## Supplied material
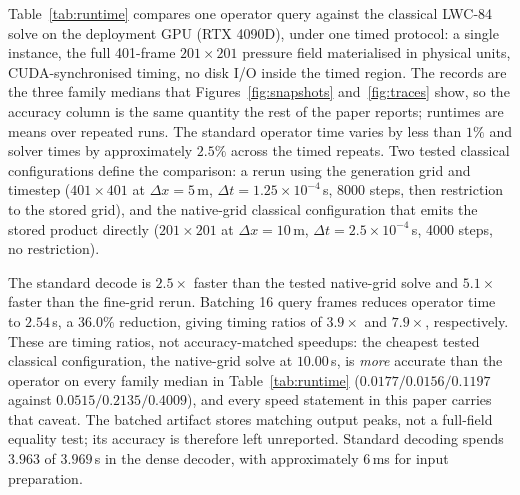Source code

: \documentclass[11pt,a4paper]{article}
\begin{document}
Table~\ref{tab:runtime} compares one operator query against the classical LWC-84 solve on
the deployment GPU (RTX 4090D), under one timed protocol: a single instance, the full
401-frame $201\times201$ pressure field materialised in physical units, CUDA-synchronised
timing, no disk I/O inside the timed region. The records are the three family medians that
Figures~\ref{fig:snapshots} and~\ref{fig:traces} show, so the accuracy column is the same
quantity the rest of the paper reports; runtimes are means over repeated runs. The standard operator time varies by less than
$1\%$ and solver times by approximately $2.5\%$ across the timed repeats. Two tested classical configurations define the
comparison: a rerun using the generation grid and timestep ($401\times401$ at $\Delta x=5$\,m,
$\Delta t=1.25\times10^{-4}$\,s, 8000 steps, then restriction to the stored grid), and the
native-grid classical configuration that emits the stored product directly ($201\times201$ at
$\Delta x=10$\,m, $\Delta t=2.5\times10^{-4}$\,s, 4000 steps, no restriction).

\begin{table}[t]
\centering
\caption{Runtime and accuracy, single instance on the same GPU, family-median records,
train split. Accuracy is relative $L^2$ over the future window against the stored truth.
$^a$~includes velocity-resampling discrepancy (see text). $^b$~16-frame decoding has
matching output peaks, but full-field equivalence and accuracy were not independently checked.}
\label{tab:runtime}
\end{table}

The standard decode is $2.5\times$ faster than the tested native-grid solve and $5.1\times$
faster than the fine-grid rerun. Batching 16 query frames reduces operator time to $2.54$\,s,
a $36.0\%$ reduction, giving timing ratios of $3.9\times$ and $7.9\times$, respectively.
These are timing ratios, not accuracy-matched speedups: the cheapest tested classical
configuration, the native-grid solve at $10.00$\,s, is \emph{more} accurate than the operator
on every family median in Table~\ref{tab:runtime} ($0.0177/0.0156/0.1197$ against
$0.0515/0.2135/0.4009$), and every speed statement in this paper carries that caveat.
The batched artifact stores matching output peaks, not a full-field equality test; its
accuracy is therefore left unreported. Standard decoding spends $3.963$ of $3.969$\,s in the
dense decoder, with approximately $6$\,ms for input preparation.
\end{document}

## Prompt
Your answer should consist of all lines above that include the string "rerun".

## Written solution
comparison: a rerun using the generation grid and timestep ($401\times401$ at $\Delta x=5$\,m,
faster than the fine-grid rerun. Batching 16 query frames reduces operator time to $2.54$\,s,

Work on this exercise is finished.